According to the Pratt Institute, it is people who are role models to their students. And so, at this year’s Pratt Legends awards, the school honored sportswear designer Cathy Hardwick, costume jeweler Kenneth Jay Lane, theater director Robert Wilson, artist James Rosenquist and architect Helmut Jahn.
“We recognize people who become legends in fields that we teach,” said Marc A. Rosen, the packaging designer who co-chaired the gala benefit dinner with fellow Pratt alumnus Juliana Curran Terian, chief executive officer of the Rallye Group. “They serve as role models to our students.”
The Pratt Legends program was created in 1999 to raise money for student scholarships. This year’s event at Gotham Hall raised $500,000.
“I don’t know why they gave me this award,” Hardwick said. “There are so many people who deserve it. I thought, as a legend, you’d have to be dead like Chanel or bigger than life like my friend Tom Ford.”
Hardwick is credited with giving Ford his first job out of college and he was scheduled to present her with the award, but was said to be stuck in Los Angeles in negotiations to clinch the first movie deal for his Fade to Black Productions. Instead, Ford sent a video in which he recalled how he went about getting his first job with Hardwick. Brimming with ambition, Ford went to a bank and got a bag of quarters, which he then used to call Hardwick from her lobby every few minutes. She finally took his call, and asked him when she could see him. He said immediately, since he was just downstairs.
“I have known Cathy for many years, and it’s about time she was being honored,” said Bill Blass creative director Michael Vollbracht. “She is an unsung hero of Seventh Avenue. She can take an inexpensive fabric and make it look expensive. Now that’s real talent.”
Asked about the possible sale of Bill Blass, Vollbracht said: “I got two words: Stay tuned.”

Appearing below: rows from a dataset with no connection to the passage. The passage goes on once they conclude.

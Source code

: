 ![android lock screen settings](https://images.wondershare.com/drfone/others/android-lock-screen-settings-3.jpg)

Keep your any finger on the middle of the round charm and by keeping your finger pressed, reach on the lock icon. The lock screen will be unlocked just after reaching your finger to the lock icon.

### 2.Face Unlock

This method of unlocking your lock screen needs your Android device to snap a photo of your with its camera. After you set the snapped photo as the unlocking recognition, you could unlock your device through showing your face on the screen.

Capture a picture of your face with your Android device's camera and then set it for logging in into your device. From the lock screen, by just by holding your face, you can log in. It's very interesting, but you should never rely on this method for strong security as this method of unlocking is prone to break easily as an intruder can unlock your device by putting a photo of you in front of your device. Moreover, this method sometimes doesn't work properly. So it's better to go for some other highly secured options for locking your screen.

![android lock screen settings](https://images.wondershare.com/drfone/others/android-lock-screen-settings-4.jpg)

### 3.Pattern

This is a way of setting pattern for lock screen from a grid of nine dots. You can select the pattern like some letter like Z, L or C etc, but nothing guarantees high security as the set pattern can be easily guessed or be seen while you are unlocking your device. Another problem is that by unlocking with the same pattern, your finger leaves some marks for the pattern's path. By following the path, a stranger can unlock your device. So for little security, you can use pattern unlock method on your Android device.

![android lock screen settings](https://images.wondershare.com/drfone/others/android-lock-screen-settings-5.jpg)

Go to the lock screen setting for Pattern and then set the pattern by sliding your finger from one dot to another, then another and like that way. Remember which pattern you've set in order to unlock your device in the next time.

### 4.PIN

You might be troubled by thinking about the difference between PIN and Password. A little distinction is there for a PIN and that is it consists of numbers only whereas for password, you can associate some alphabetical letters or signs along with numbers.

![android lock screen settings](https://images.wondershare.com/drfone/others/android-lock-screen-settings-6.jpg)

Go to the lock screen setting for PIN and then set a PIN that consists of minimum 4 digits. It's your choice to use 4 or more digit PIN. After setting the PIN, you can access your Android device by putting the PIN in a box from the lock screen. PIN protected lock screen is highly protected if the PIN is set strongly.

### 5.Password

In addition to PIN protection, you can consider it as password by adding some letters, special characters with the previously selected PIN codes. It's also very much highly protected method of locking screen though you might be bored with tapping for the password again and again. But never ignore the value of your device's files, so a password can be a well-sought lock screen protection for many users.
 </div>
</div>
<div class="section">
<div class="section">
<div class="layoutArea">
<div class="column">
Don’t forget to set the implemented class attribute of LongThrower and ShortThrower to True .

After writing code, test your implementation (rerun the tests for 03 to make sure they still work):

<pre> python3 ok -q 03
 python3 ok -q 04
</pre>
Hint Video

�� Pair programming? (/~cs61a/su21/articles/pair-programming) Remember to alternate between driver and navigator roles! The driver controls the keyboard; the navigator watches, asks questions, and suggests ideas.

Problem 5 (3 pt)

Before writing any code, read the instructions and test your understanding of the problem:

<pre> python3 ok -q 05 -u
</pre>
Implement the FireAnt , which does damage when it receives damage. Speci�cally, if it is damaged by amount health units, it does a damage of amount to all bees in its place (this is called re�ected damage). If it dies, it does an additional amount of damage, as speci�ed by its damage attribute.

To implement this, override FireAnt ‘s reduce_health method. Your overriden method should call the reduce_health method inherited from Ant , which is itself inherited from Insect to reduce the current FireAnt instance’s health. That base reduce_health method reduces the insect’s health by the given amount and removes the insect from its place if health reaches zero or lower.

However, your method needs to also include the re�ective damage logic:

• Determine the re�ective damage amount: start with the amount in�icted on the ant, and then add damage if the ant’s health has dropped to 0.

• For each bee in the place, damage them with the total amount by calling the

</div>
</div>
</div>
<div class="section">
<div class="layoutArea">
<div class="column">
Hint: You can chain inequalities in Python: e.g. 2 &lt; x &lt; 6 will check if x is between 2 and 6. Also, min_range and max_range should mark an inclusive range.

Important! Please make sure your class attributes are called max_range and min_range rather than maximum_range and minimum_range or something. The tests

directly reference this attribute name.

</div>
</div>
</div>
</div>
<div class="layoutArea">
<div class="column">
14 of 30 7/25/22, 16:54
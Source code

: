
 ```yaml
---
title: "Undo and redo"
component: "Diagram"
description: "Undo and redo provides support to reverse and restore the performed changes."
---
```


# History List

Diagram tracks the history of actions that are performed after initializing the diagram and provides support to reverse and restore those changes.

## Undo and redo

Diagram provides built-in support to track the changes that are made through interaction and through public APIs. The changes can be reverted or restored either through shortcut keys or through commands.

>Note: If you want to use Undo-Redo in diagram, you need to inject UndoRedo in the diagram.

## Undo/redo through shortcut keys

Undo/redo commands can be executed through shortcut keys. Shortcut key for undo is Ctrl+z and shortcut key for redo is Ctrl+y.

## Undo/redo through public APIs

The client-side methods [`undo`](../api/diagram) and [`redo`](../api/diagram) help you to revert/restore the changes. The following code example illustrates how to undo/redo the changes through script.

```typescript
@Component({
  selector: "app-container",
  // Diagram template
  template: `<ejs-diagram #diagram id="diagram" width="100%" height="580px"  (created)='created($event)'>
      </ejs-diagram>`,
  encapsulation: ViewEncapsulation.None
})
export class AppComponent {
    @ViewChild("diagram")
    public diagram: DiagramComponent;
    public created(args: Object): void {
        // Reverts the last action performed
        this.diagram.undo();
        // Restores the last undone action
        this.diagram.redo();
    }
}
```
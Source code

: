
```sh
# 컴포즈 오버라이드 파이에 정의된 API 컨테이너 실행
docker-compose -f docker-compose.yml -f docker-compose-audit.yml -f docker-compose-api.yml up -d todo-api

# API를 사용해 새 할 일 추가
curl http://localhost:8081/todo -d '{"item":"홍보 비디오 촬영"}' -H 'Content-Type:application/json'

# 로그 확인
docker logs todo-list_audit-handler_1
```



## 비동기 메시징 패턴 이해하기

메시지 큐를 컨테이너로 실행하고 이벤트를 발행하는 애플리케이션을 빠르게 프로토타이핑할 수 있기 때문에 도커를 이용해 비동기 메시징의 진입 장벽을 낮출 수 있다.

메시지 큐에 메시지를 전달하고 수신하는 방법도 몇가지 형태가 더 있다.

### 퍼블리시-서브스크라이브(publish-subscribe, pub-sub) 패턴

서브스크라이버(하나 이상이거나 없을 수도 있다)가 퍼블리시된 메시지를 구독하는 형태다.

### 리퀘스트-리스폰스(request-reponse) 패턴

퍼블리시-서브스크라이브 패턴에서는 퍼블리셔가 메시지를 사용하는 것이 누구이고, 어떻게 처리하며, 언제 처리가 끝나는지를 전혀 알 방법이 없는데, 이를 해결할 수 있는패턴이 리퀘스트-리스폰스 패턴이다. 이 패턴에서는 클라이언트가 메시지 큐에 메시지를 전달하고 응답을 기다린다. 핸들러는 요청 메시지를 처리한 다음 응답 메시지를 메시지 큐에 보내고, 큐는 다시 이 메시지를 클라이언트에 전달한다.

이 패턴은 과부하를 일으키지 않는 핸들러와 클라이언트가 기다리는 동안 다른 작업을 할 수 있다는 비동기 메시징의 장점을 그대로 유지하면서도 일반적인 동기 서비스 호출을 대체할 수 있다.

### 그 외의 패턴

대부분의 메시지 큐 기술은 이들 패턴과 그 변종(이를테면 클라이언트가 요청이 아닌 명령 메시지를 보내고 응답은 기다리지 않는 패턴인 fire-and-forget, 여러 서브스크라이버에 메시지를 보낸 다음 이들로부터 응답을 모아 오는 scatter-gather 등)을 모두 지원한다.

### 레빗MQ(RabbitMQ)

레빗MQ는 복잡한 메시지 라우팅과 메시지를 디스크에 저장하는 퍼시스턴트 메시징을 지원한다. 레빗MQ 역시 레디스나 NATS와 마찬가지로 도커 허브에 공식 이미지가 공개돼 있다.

Pratt junior Blaise Kavanagh received the 2005 Mados Patrons Scholar Award of one year’s tuition, courtesy of Suzanne Mados. That night, his white bias-cut silk evening gown was on display, and Kavanagh explained that he aspires to have his own couture business. He is studying fashion design at Pratt, and interning with Lucy Sykes Baby and Thom Browne, who lent him a tuxedo for the night.“My mother encouraged me to get into fashion,” he said. “When I was four years old, I was in A&S with her, and I picked her an outfit that she wore for years.”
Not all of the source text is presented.